Sushi restaurants are not the only Japanese restaurants being run by Japanese people overseas. In Seoul, South Korea, a Japanese-run bakery has become popular. We introduce Tokyo Panya, which has achieved success by offering Japanese taste and service.

Yasuma Fujiwara, founder of Tokyo Panya
Seoul's Garosugil is an area lined with fashionable restaurants and boutiques and is popular with young South Koreans. Tokyo Panya, run by baker Yasuma Fujiwara, is situated here. ("Pan-ya" is the Japanese word for "bakery.") Some 200–300 people come to the store on weekdays, and 300–400 people on weekends. Tokyo Panya's catchphrase is, "The Japanese taste you don't have to go to Japan for."

The bread-eating culture spread in Japan with the influx of western civilization from the Meiji period (1868–1912) onward. Since that time, various people have created bread that is unique to Japan. One famous Japanese-style bread is anpan (bread stuffed with red bean paste), which was first produced by the Kimuraya bakery in Tokyo in 1874, based on a similar, 700-year-old confection called manju.

The main branch of Tokyo Panya, in Hakdong, Seoul. Yasuma Fujiwara opened his shop here in 2008.
"One of the features of Japanese-style bread is that it often combines a range of ingredients, such as curry, yakisoba (pan-fried noodles), or custard," says Fujiwara. "The most popular bread I sell is kare-pan (bread stuffed with curry)."

It was not in South Korea but while he was studying in New York from 2000 to 2004 that Fujiwara first recognized the potential of Japanese bread. New York had few appealing bakeries for him, and believing that the wide variety of Japanese breads would be well received by Americans, he decided to set up a bakery overseas. He returned to Japan, and began training to become a baker at a Tokyo bakery famous for its kare-pan and miso-pan (bread baked with miso).

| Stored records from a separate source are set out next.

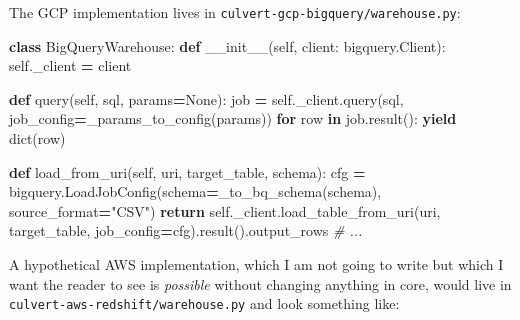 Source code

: \documentclass[
  11pt,
  british,
  oneside]{book}
\newenvironment{Shaded}{\begin{snugshade}}{\end{snugshade}}
\newcommand{\BuiltInTok}[1]{#1}
\newcommand{\CommentTok}[1]{\textcolor[rgb]{0.56,0.35,0.01}{\textit{#1}}}
\newcommand{\ControlFlowTok}[1]{\textcolor[rgb]{0.13,0.29,0.53}{\textbf{#1}}}
\newcommand{\FunctionTok}[1]{\textcolor[rgb]{0.00,0.00,0.00}{#1}}
\newcommand{\KeywordTok}[1]{\textcolor[rgb]{0.13,0.29,0.53}{\textbf{#1}}}
\newcommand{\NormalTok}[1]{#1}
\newcommand{\OperatorTok}[1]{\textcolor[rgb]{0.81,0.36,0.00}{\textbf{#1}}}
\newcommand{\StringTok}[1]{\textcolor[rgb]{0.31,0.60,0.02}{#1}}
\newcommand{\VariableTok}[1]{\textcolor[rgb]{0.00,0.00,0.00}{#1}}
\begin{document}
The GCP implementation lives in
\texttt{culvert-gcp-bigquery/warehouse.py}:

\begin{Shaded}
\begin{Highlighting}[]
\KeywordTok{class}\NormalTok{ BigQueryWarehouse:}
    \KeywordTok{def} \FunctionTok{\_\_init\_\_}\NormalTok{(}\VariableTok{self}\NormalTok{, client: bigquery.Client):}
        \VariableTok{self}\NormalTok{.\_client }\OperatorTok{=}\NormalTok{ client}

    \KeywordTok{def}\NormalTok{ query(}\VariableTok{self}\NormalTok{, sql, params}\OperatorTok{=}\VariableTok{None}\NormalTok{):}
\NormalTok{        job }\OperatorTok{=} \VariableTok{self}\NormalTok{.\_client.query(sql, job\_config}\OperatorTok{=}\NormalTok{\_params\_to\_config(params))}
        \ControlFlowTok{for}\NormalTok{ row }\KeywordTok{in}\NormalTok{ job.result():}
            \ControlFlowTok{yield} \BuiltInTok{dict}\NormalTok{(row)}

    \KeywordTok{def}\NormalTok{ load\_from\_uri(}\VariableTok{self}\NormalTok{, uri, target\_table, schema):}
\NormalTok{        cfg }\OperatorTok{=}\NormalTok{ bigquery.LoadJobConfig(schema}\OperatorTok{=}\NormalTok{\_to\_bq\_schema(schema),}
\NormalTok{                                     source\_format}\OperatorTok{=}\StringTok{"CSV"}\NormalTok{)}
        \ControlFlowTok{return} \VariableTok{self}\NormalTok{.\_client.load\_table\_from\_uri(uri, target\_table,}
\NormalTok{                                                job\_config}\OperatorTok{=}\NormalTok{cfg).result().output\_rows}
    \CommentTok{\# ...}
\end{Highlighting}
\end{Shaded}

A hypothetical AWS implementation, which I am not going to write but
which I want the reader to see is \emph{possible} without changing
anything in core, would live in
\texttt{culvert-aws-redshift/warehouse.py} and look something like:
\end{document}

Around three years after he began his training, he heard about someone who had planned to open a café that served Japanese-style bread in Seoul and was looking for a Japanese baker, so he decided to try his hand in South Korea.

Kare-pan (curry-stuffed bread) (front) on sale at Tokyo Panya. As in Japan, customers take the bread from the trays themselves.
The store closed after a year, but in 2008 Fujiwara opened Tokyo Panya by himself. Word soon spread that a Japanese person was making Japanese style bread, and today he runs four stores, including the Garosugil store.

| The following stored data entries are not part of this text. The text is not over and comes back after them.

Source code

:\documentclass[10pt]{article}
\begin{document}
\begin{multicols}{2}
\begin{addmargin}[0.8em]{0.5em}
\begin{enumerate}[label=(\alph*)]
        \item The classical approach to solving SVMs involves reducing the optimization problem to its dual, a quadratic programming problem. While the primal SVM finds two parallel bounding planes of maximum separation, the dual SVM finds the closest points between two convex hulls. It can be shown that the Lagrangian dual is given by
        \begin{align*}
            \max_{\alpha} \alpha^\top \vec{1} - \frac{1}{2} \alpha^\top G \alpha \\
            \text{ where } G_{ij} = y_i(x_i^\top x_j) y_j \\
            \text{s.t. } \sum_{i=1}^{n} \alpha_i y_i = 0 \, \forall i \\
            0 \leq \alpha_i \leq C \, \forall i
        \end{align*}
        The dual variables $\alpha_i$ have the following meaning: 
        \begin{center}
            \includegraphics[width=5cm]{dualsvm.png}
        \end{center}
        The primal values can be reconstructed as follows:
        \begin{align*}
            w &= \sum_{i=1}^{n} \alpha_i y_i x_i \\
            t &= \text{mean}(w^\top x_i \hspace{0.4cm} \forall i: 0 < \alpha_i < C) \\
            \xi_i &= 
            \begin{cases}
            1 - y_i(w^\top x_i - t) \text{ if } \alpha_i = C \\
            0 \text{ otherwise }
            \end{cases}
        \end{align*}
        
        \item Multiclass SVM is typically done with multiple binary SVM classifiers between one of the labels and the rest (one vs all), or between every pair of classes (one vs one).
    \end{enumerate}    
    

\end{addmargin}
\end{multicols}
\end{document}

"Firstly, I focus on improving the staff's customer service. I drum it into the staff that they must greet customers when they enter the store and thank them when they have made a purchase, as well as ensuring that they fully understand the products and are able to explain them properly to the customers," says Fujiwara. "Also, in South Korean cooking many types of food are served on numerous small plates. The more small plates there are, the better South Koreans deem the service of a store to be, so we offer free samples or one or two complimentary breads to customers who have made large purchases."

The Garosugil, Seoul branch of Tokyo Panya serves breads, cake rolls and drinks.
Of course, the key thing is the flavor.

"The most important service we provide for the customer is the consistency of our products' taste and quality," says Fujiwara. "To achieve this, I believe that the training of bakers in South Korea is extremely important."

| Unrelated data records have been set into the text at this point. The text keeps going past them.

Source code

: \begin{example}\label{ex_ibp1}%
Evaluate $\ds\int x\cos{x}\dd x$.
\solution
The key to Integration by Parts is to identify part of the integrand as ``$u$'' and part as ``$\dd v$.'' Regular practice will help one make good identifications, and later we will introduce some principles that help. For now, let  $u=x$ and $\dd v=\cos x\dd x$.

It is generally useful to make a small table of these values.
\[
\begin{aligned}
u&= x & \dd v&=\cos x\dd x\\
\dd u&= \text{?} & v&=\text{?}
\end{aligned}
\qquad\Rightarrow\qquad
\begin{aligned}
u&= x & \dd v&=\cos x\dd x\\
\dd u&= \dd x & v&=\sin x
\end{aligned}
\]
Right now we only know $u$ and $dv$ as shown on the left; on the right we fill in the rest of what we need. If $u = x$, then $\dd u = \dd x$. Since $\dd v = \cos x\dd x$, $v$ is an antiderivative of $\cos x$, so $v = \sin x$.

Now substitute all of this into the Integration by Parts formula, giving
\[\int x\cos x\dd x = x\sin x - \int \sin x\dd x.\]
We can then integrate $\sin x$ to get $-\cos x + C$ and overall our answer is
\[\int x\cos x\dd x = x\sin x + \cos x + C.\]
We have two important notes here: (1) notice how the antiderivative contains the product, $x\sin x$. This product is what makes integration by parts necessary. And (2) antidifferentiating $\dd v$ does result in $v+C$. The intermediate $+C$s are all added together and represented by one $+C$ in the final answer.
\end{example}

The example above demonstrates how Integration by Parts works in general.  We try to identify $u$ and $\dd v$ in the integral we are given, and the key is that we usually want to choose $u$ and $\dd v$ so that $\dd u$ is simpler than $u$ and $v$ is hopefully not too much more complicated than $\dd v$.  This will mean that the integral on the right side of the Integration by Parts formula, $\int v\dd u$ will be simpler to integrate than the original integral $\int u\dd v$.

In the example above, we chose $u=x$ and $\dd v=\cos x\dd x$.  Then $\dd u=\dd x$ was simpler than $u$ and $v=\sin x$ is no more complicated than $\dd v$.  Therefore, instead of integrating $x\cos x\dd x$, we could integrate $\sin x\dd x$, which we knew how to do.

"The work of a baker is the constant repetition of a process that involves kneading the dough, dividing it, shaping it, baking it, displaying it and selling it. I would like to train bakers who are able to carry out this process with just that bit more speed and precision yet consistently make bread that satisfies our customers," says Fujiwara. "My dream is for people all over the world to know the taste of Tokyo Panya. I want to work hard so that one day Japanese bread will be synonymous with Tokyo Panya."